◆ **Assigned task**: Beneath this instruction is a listing; print exactly the lines in it starting at the line that contains "Time: | Tuesday" and going through the line that contains "use Eclipse M6".

◆ **Input data**:

= = = =

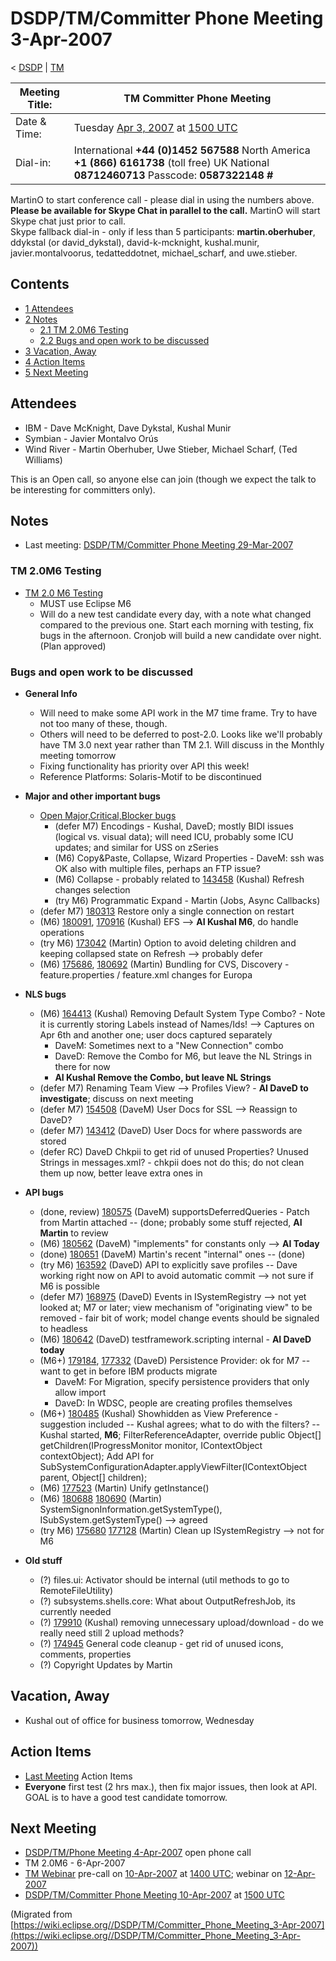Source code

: 

DSDP/TM/Committer Phone Meeting 3-Apr-2007
==========================================

< [DSDP](./DSDP "DSDP")‎ | [TM](./DSDP/TM "DSDP/TM")

| Meeting Title: | **TM Committer Phone Meeting** |
| --- | --- |
| Date & Time: | Tuesday [Apr 3, 2007](./index.php?title=Apr_3,_2007&action=edit&redlink=1 "Apr 3, 2007 (page does not exist)") at [1500 UTC](http://www.timeanddate.com/worldclock/meetingdetails.html?year=2007&month=4&day=3&hour=15&min=00&sec=0&p1=224&p2=159&p3=250&p4=136&p5=223&iv=1800) |
| Dial-in: | International **+44 (0)1452 567588**   North America **+1 (866) 6161738** (toll free)   UK National **08712460713**   Passcode: **0587322148 #** |

MartinO to start conference call - please dial in using the numbers above.  
**Please be available for Skype Chat in parallel to the call.** MartinO will start Skype chat just prior to call.  
Skype fallback dial-in - only if less than 5 participants: **martin.oberhuber**, ddykstal (or david\_dykstal), david-k-mcknight, kushal.munir, javier.montalvoorus, tedatteddotnet, michael\_scharf, and uwe.stieber.  

Contents
--------

*   [1 Attendees](#Attendees)
*   [2 Notes](#Notes)
    *   [2.1 TM 2.0M6 Testing](#TM-2.0M6-Testing)
    *   [2.2 Bugs and open work to be discussed](#Bugs-and-open-work-to-be-discussed)
*   [3 Vacation, Away](#Vacation.2C-Away)
*   [4 Action Items](#Action-Items)
*   [5 Next Meeting](#Next-Meeting)

Attendees
---------

*   IBM - Dave McKnight, Dave Dykstal, Kushal Munir
*   Symbian - Javier Montalvo Orús
*   Wind River - Martin Oberhuber, Uwe Stieber, Michael Scharf, (Ted Williams)

This is an Open call, so anyone else can join (though we expect the talk to be interesting for committers only).

Notes
-----

*   Last meeting: [DSDP/TM/Committer Phone Meeting 29-Mar-2007](./DSDP/TM/Committer_Phone_Meeting_29-Mar-2007 "DSDP/TM/Committer Phone Meeting 29-Mar-2007")

### TM 2.0M6 Testing

*   [TM 2.0 M6 Testing](./TM_2.0_M6_Testing "TM 2.0 M6 Testing")
    *   MUST use Eclipse M6
    *   Will do a new test candidate every day, with a note what changed compared to the previous one. Start each morning with testing, fix bugs in the afternoon. Cronjob will build a new candidate over night. (Plan approved)

### Bugs and open work to be discussed

*   **General Info**
    *   Will need to make some API work in the M7 time frame. Try to have not too many of these, though.
    *   Others will need to be deferred to post-2.0. Looks like we'll probably have TM 3.0 next year rather than TM 2.1. Will discuss in the Monthly meeting tomorrow
    *   Fixing functionality has priority over API this week!
    *   Reference Platforms: Solaris-Motif to be discontinued

  

*   **Major and other important bugs**
    *   [Open Major,Critical,Blocker bugs](https://bugs.eclipse.org/bugs/buglist.cgi?query_format=advanced&classification=DSDP&product=Target+Management&bug_status=UNCONFIRMED&bug_status=NEW&bug_status=ASSIGNED&bug_status=REOPENED&bug_severity=blocker&bug_severity=critical&bug_severity=major&cmdtype=doit)
        *   (defer M7) Encodings - Kushal, DaveD; mostly BIDI issues (logical vs. visual data); will need ICU, probably some ICU updates; and similar for USS on zSeries
        *   (M6) Copy&Paste, Collapse, Wizard Properties - DaveM: ssh was OK also with multiple files, perhaps an FTP issue?
        *   (M6) Collapse - probably related to [143458](https://bugs.eclipse.org/bugs/show_bug.cgi?id=143458) (Kushal) Refresh changes selection
        *   (try M6) Programmatic Expand - Martin (Jobs, Async Callbacks)
    *   (defer M7) [180313](https://bugs.eclipse.org/bugs/show_bug.cgi?id=180313) Restore only a single connection on restart
    *   (M6) [180091](https://bugs.eclipse.org/bugs/show_bug.cgi?id=180091), [170916](https://bugs.eclipse.org/bugs/show_bug.cgi?id=170916) (Kushal) EFS --> **AI Kushal M6**, do handle operations
    *   (try M6) [173042](https://bugs.eclipse.org/bugs/show_bug.cgi?id=173042) (Martin) Option to avoid deleting children and keeping collapsed state on Refresh --> probably defer
    *   (M6) [175686](https://bugs.eclipse.org/bugs/show_bug.cgi?id=175686), [180692](https://bugs.eclipse.org/bugs/show_bug.cgi?id=180692) (Martin) Bundling for CVS, Discovery - feature.properties / feature.xml changes for Europa

  

*   **NLS bugs**
    *   (M6) [164413](https://bugs.eclipse.org/bugs/show_bug.cgi?id=164413) (Kushal) Removing Default System Type Combo? - Note it is currently storing Labels instead of Names/Ids! --> Captures on Apr 6th and another one; user docs captured separately
        *   DaveM: Sometimes next to a "New Connection" combo
        *   DaveD: Remove the Combo for M6, but leave the NL Strings in there for now
        *   **AI Kushal Remove the Combo, but leave NL Strings**
    *   (defer M7) Renaming Team View --> Profiles View? - **AI DaveD to investigate**; discuss on next meeting
    *   (defer M7) [154508](https://bugs.eclipse.org/bugs/show_bug.cgi?id=154508) (DaveM) User Docs for SSL --> Reassign to DaveD?
    *   (defer M7) [143412](https://bugs.eclipse.org/bugs/show_bug.cgi?id=143412) (DaveD) User Docs for where passwords are stored
    *   (defer RC) DaveD Chkpii to get rid of unused Properties? Unused Strings in messages.xml? - chkpii does not do this; do not clean them up now, better leave extra ones in

  

*   **API bugs**
    *   (done, review) [180575](https://bugs.eclipse.org/bugs/show_bug.cgi?id=180575) (DaveM) supportsDeferredQueries - Patch from Martin attached -- (done; probably some stuff rejected, **AI Martin** to review
    *   (M6) [180562](https://bugs.eclipse.org/bugs/show_bug.cgi?id=180562) (DaveM) "implements" for constants only --> **AI Today**
    *   (done) [180651](https://bugs.eclipse.org/bugs/show_bug.cgi?id=180651) (DaveM) Martin's recent "internal" ones -- (done)
    *   (try M6) [163592](https://bugs.eclipse.org/bugs/show_bug.cgi?id=163592) (DaveD) API to explicitly save profiles -- Dave working right now on API to avoid automatic commit --> not sure if M6 is possible
    *   (defer M7) [168975](https://bugs.eclipse.org/bugs/show_bug.cgi?id=168975) (DaveD) Events in ISystemRegistry --> not yet looked at; M7 or later; view mechanism of "originating view" to be removed - fair bit of work; model change events should be signaled to headless
    *   (M6) [180642](https://bugs.eclipse.org/bugs/show_bug.cgi?id=180642) (DaveD) testframework.scripting internal - **AI DaveD today**
    *   (M6+) [179184](https://bugs.eclipse.org/bugs/show_bug.cgi?id=179184), [177332](https://bugs.eclipse.org/bugs/show_bug.cgi?id=177332) (DaveD) Persistence Provider: ok for M7 -- want to get in before IBM products migrate
        *   DaveM: For Migration, specify persistence providers that only allow import
        *   DaveD: In WDSC, people are creating profiles themselves
    *   (M6+) [180485](https://bugs.eclipse.org/bugs/show_bug.cgi?id=180485) (Kushal) Showhidden as View Preference - suggestion included -- Kushal agrees; what to do with the filters? -- Kushal started, **M6**; FilterReferenceAdapter, override public Object\[\] getChildren(IProgressMonitor monitor, IContextObject contextObject); Add API for SubSystemConfigurationAdapter.applyViewFilter(IContextObject parent, Object\[\] children);
    *   (M6) [177523](https://bugs.eclipse.org/bugs/show_bug.cgi?id=177523) (Martin) Unify getInstance()
    *   (M6) [180688](https://bugs.eclipse.org/bugs/show_bug.cgi?id=180688) [180690](https://bugs.eclipse.org/bugs/show_bug.cgi?id=180690) (Martin) SystemSignonInformation.getSystemType(), ISubSystem.getSystemType() --> agreed
    *   (try M6) [175680](https://bugs.eclipse.org/bugs/show_bug.cgi?id=175680) [177128](https://bugs.eclipse.org/bugs/show_bug.cgi?id=177128) (Martin) Clean up ISystemRegistry --> not for M6

  

*   **Old stuff**
    *   (?) files.ui: Activator should be internal (util methods to go to RemoteFileUtility)
    *   (?) subsystems.shells.core: What about OutputRefreshJob, its currently needed
    *   (?) [179910](https://bugs.eclipse.org/bugs/show_bug.cgi?id=179910) (Kushal) removing unnecessary upload/download - do we really need still 2 upload methods?
    *   (?) [174945](https://bugs.eclipse.org/bugs/show_bug.cgi?id=174945) General code cleanup - get rid of unused icons, comments, properties
    *   (?) Copyright Updates by Martin

  

Vacation, Away
--------------

*   Kushal out of office for business tomorrow, Wednesday

Action Items
------------

*   [Last Meeting](./DSDP/TM/Committer_Phone_Meeting_29-Mar-2007#Action_Items "DSDP/TM/Committer Phone Meeting 29-Mar-2007") Action Items
*   **Everyone** first test (2 hrs max.), then fix major issues, then look at API. GOAL is to have a good test candidate tomorrow.

Next Meeting
------------

*   [DSDP/TM/Phone Meeting 4-Apr-2007](./DSDP/TM/Phone_Meeting_4-Apr-2007 "DSDP/TM/Phone Meeting 4-Apr-2007") open phone call
*   TM 2.0M6 - 6-Apr-2007
*   [TM Webinar](https://www.eclipse.org/community/webinars2006.php) pre-call on [10-Apr-2007](./index.php?title=10-Apr-2007&action=edit&redlink=1 "10-Apr-2007 (page does not exist)") at [1400 UTC](http://www.timeanddate.com/worldclock/meetingdetails.html?year=2007&month=4&day=10&hour=14&min=00&sec=0&p1=224&p2=159&p3=250&p4=136&p5=223&iv=1800); webinar on [12-Apr-2007](./index.php?title=12-Apr-2007&action=edit&redlink=1 "12-Apr-2007 (page does not exist)")
*   [DSDP/TM/Committer Phone Meeting 10-Apr-2007](./DSDP/TM/Committer_Phone_Meeting_10-Apr-2007 "DSDP/TM/Committer Phone Meeting 10-Apr-2007") at [1500 UTC](http://www.timeanddate.com/worldclock/meetingdetails.html?year=2007&month=4&day=10&hour=15&min=00&sec=0&p1=224&p2=159&p3=250&p4=136&p5=223&iv=1800)


(Migrated from [https://wiki.eclipse.org//DSDP/TM/Committer_Phone_Meeting_3-Apr-2007](https://wiki.eclipse.org//DSDP/TM/Committer_Phone_Meeting_3-Apr-2007))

= = = =

◆ **Answer space**:
| Date & Time: | Tuesday [Apr 3, 2007](./index.php?title=Apr_3,_2007&action=edit&redlink=1 "Apr 3, 2007 (page does not exist)") at [1500 UTC](http://www.timeanddate.com/worldclock/meetingdetails.html?year=2007&month=4&day=3&hour=15&min=00&sec=0&p1=224&p2=159&p3=250&p4=136&p5=223&iv=1800) |
| Dial-in: | International **+44 (0)1452 567588**   North America **+1 (866) 6161738** (toll free)   UK National **08712460713**   Passcode: **0587322148 #** |

MartinO to start conference call - please dial in using the numbers above.  
**Please be available for Skype Chat in parallel to the call.** MartinO will start Skype chat just prior to call.  
Skype fallback dial-in - only if less than 5 participants: **martin.oberhuber**, ddykstal (or david\_dykstal), david-k-mcknight, kushal.munir, javier.montalvoorus, tedatteddotnet, michael\_scharf, and uwe.stieber.  

Contents
--------

*   [1 Attendees](#Attendees)
*   [2 Notes](#Notes)
    *   [2.1 TM 2.0M6 Testing](#TM-2.0M6-Testing)
    *   [2.2 Bugs and open work to be discussed](#Bugs-and-open-work-to-be-discussed)
*   [3 Vacation, Away](#Vacation.2C-Away)
*   [4 Action Items](#Action-Items)
*   [5 Next Meeting](#Next-Meeting)

Attendees
---------

*   IBM - Dave McKnight, Dave Dykstal, Kushal Munir
*   Symbian - Javier Montalvo Orús
*   Wind River - Martin Oberhuber, Uwe Stieber, Michael Scharf, (Ted Williams)

This is an Open call, so anyone else can join (though we expect the talk to be interesting for committers only).

Notes
-----

*   Last meeting: [DSDP/TM/Committer Phone Meeting 29-Mar-2007](./DSDP/TM/Committer_Phone_Meeting_29-Mar-2007 "DSDP/TM/Committer Phone Meeting 29-Mar-2007")

### TM 2.0M6 Testing

*   [TM 2.0 M6 Testing](./TM_2.0_M6_Testing "TM 2.0 M6 Testing")
    *   MUST use Eclipse M6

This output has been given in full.